Scientific Director, SGS Life Sciences

The nature of infectious agents is rarely static. The replication machinery of viruses such as influenza ensures a gradual antigenic drift. This antigenic modification is the driver behind the annual change to the strains included in the seasonal influenza vaccine. The same is true of influenza challenge agents used to assess drug and vaccine efficacy.
Challenge agents require to be updated over time if they are to represent circulating strains and accurately emulate efficacy in the community. Although it is rare for circulating strains to alter wildly, recently the common H3N2 influenza virus has changed its attachment proteins to the extent that serological tests to detect its presence are failing.

The rate and degree of drift is difficult to predict and measuring evidence of serological relatedness for predominant strains may not always be accurate. There have been several seasons of mismatched vaccines from 2013-15, but this is not the only issue facing vaccine developers. Vaccines can become adapted over time to the eggs or cell lines in which they are grown, resulting in viral strains that are less effective at binding onto human cells and causing infection. The result is a strain that has a low attack rate, poor replication and low seroconversion rates.

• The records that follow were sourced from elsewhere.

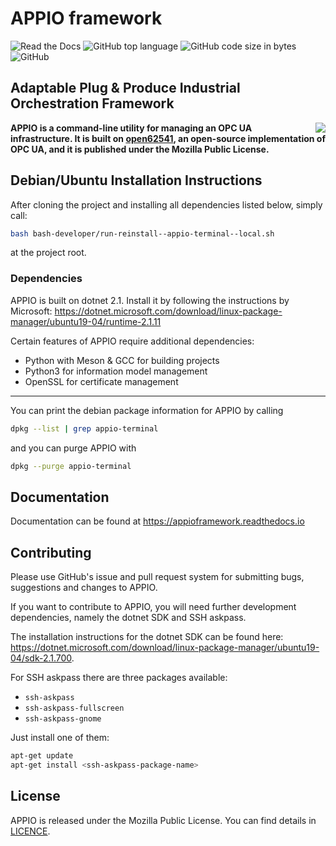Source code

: # APPIO framework


![Read the Docs](https://img.shields.io/readthedocs/appioframework.svg)
![GitHub top language](https://img.shields.io/github/languages/top/appioframework/APPIOframework.svg)
![GitHub code size in bytes](https://img.shields.io/github/languages/code-size/appioframework/APPIOframework.svg)
![GitHub](https://img.shields.io/github/license/appioframework/APPIOframework.svg)


## Adaptable Plug & Produce Industrial Orchestration Framework

<a href="http://apppioframework.org" target="_blank">
<img style="float: right;" src="logo.png">
</a>

**APPIO is a command-line utility for managing an OPC UA infrastructure. It is built on [open62541](https://github.com/open62541/open62541/), an open-source implementation of OPC UA, and it is published under the Mozilla Public License.**

## Debian/Ubuntu Installation Instructions

After cloning the project and installing all dependencies listed below, simply call: 

```bash
bash bash-developer/run-reinstall--appio-terminal--local.sh
```

at the project root.

### Dependencies

APPIO is built on dotnet 2.1. Install it by following the instructions by Microsoft: https://dotnet.microsoft.com/download/linux-package-manager/ubuntu19-04/runtime-2.1.11 

Certain features of APPIO require additional dependencies:

- Python with Meson & GCC for building projects
- Python3 for information model management
- OpenSSL for certificate management

---

You can print the debian package information for APPIO by calling

```bash
dpkg --list | grep appio-terminal
```

and you can purge APPIO with

```bash
dpkg --purge appio-terminal
```

## Documentation

Documentation can be found at https://appioframework.readthedocs.io

## Contributing

Please use GitHub's issue and pull request system for submitting bugs, suggestions and changes to APPIO.

If you want to contribute to APPIO, you will need further development dependencies, namely the dotnet SDK and SSH askpass.

The installation instructions for the dotnet SDK can be found here: https://dotnet.microsoft.com/download/linux-package-manager/ubuntu19-04/sdk-2.1.700.

For SSH askpass there are three packages available:

- `ssh-askpass`
- `ssh-askpass-fullscreen`
- `ssh-askpass-gnome`

Just install one of them:  

```bash
apt-get update  
apt-get install <ssh-askpass-package-name>
```

## License

APPIO is released under the Mozilla Public License. You can find details in [LICENCE](LICENCE).
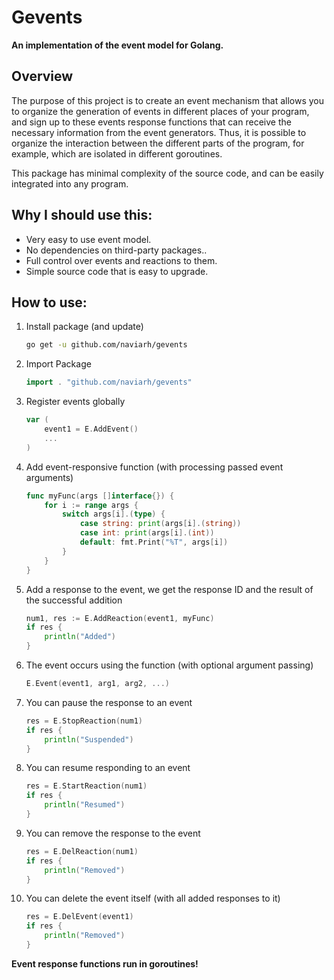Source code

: # Gevents

**An implementation of the event model for Golang.**

## Overview

The purpose of this project is to create an event mechanism that allows you to organize the generation of events in different places of your program, and sign up to these events response functions that can receive the necessary information from the event generators. Thus, it is possible to organize the interaction between the different parts of the program, for example, which are isolated in different goroutines.

This package has minimal complexity of the source code, and can be easily integrated into any program.

## Why I should use this:

 - Very easy to use event model.
 - No dependencies on third-party packages..
 - Full control over events and reactions to them.
 - Simple source code that is easy to upgrade.

## How to use:

 1. Install package (and update)

    ```sh
    go get -u github.com/naviarh/gevents
    ```

 2. Import Package

    ```go
    import . "github.com/naviarh/gevents"
    ```

 3. Register events globally

    ```go
    var (
    	event1 = E.AddEvent()
    	...
    )
    ```

 4. Add event-responsive function (with processing passed event arguments)

    ```go
    func myFunc(args []interface{}) {
	    for i := range args {
	        switch args[i].(type) {
	            case string: print(args[i].(string))
	            case int: print(args[i].(int))
	            default: fmt.Print("%T", args[i])
	        }
	    }
    }
    ```

 5. Add a response to the event, we get the response ID and the result of the successful addition

    ```go
    num1, res := E.AddReaction(event1, myFunc)
    if res {
        println("Added")
    }
    ```

 6. The event occurs using the function (with optional argument passing)

    ```go
    E.Event(event1, arg1, arg2, ...)
    ```

 7. You can pause the response to an event

    ```go
    res = E.StopReaction(num1)
    if res {
        println("Suspended")
    }
    ```

 8. You can resume responding to an event

    ```go
    res = E.StartReaction(num1)
    if res {
        println("Resumed")
    }
    ```

 9. You can remove the response to the event

    ```go
    res = E.DelReaction(num1)
    if res {
        println("Removed")
    }
    ```

 1. You can delete the event itself (with all added responses to it)

    ```go
    res = E.DelEvent(event1)
    if res {
        println("Removed")
    }
    ```


 **Event response functions run in goroutines!**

Viral challenge testing of influenza vaccines with latest challenge agents, which are manufactured to current Good Manufacturing Practice (cGMP) guidelines, represent a useful technique to evaluate whether a new vaccine is likely to be effective against the currently circulating strains. Ideally, the challenge agent will be derived from a pediatric source, as the patient will be less likely to be co-infected with other viruses and will have a clear and simple medical history. The agent should also show a strong and consistent symptom profile and not cause any serious adverse events (sequelae). Another important characteristic of the challenge agent is that it should have a epidemic strain in its lineage, in order to confer some cross-protection should that season’s strain become epidemic too.

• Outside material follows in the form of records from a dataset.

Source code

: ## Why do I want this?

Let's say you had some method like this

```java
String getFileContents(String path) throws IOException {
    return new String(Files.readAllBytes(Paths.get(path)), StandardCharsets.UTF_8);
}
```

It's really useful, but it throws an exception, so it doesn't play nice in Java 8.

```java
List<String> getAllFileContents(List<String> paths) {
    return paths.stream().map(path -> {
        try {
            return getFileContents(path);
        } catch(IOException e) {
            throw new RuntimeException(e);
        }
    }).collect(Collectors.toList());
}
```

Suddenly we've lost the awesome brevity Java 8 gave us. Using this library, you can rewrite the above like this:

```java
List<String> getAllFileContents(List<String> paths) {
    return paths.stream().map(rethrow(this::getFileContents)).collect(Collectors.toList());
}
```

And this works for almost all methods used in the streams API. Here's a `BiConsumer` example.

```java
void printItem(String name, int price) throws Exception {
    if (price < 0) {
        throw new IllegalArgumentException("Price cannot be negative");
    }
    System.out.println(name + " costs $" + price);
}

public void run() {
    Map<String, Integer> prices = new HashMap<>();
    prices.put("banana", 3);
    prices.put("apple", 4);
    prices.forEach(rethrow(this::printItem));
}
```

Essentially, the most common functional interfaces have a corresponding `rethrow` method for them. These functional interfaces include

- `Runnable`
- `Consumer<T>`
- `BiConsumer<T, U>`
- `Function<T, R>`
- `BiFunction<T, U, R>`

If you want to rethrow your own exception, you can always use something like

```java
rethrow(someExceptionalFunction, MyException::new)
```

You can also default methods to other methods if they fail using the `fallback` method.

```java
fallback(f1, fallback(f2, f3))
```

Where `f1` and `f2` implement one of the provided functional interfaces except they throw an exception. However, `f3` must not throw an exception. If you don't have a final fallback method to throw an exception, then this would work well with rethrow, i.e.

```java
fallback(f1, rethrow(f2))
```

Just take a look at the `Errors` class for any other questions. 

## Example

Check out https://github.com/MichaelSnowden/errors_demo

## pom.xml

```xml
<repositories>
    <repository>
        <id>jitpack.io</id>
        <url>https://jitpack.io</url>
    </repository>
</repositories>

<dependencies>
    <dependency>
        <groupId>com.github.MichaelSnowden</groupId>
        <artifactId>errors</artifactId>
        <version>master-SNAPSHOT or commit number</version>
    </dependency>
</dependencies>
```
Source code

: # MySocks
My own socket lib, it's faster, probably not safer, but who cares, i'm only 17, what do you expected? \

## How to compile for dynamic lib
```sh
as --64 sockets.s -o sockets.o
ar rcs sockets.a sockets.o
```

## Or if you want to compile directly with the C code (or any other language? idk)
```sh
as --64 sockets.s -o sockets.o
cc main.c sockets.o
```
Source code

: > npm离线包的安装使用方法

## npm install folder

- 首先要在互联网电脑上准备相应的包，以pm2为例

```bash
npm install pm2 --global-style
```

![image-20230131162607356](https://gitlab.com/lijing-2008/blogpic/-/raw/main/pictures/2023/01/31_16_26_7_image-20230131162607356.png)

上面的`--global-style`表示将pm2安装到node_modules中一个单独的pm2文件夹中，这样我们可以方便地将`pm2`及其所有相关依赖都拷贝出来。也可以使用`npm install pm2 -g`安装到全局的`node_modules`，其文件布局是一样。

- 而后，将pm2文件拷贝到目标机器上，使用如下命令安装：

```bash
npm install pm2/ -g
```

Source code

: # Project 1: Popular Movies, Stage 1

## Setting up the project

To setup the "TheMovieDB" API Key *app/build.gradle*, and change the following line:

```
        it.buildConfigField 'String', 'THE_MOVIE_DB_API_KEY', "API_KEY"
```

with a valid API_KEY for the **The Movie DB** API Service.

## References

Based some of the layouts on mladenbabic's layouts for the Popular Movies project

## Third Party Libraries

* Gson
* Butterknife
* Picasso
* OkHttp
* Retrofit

The manufacturing process for challenge agents, as for vaccines, is heavily regulated. Production of live virus must be carried out in line with cGMP guidelines, within accredited premises, and using accredited laboratory testing, compliant with Good Laboratory Practice (GLP). Although there are currently no specific guidelines for developing challenge agents, possibilities to lighten the burden of proofs for safety are under discussion, in the hope that it may be possible to develop new challenge agents faster and at a lower cost.

The manufacturing process
The first step in the process for identifying a suitable challenge virus (i.e. a virus causing acute disease with a low mortality rate, limited morbidity and little or no evidence for chronicity, sequelae or serious long term disease, for example many respiratory viruses) is to isolate and identify a candidate strain from the community, preferably in a pediatric patient with a well-documented medical history. Preferably the candidate virus is then sequenced to ensure it is representative of circulating strains, and to look for resistance to available therapeutics. Pilot tests may be undertaken on a range of candidate viruses to see how well each grows on an appropriate cell line, such as Madin-Darby Canine Kidney (MDCK), and to check whether the virus can infect the cells easily, without losing infectivity or showing signs of attenuation, and if it may easily be grown on, or amplified in, other cell lines.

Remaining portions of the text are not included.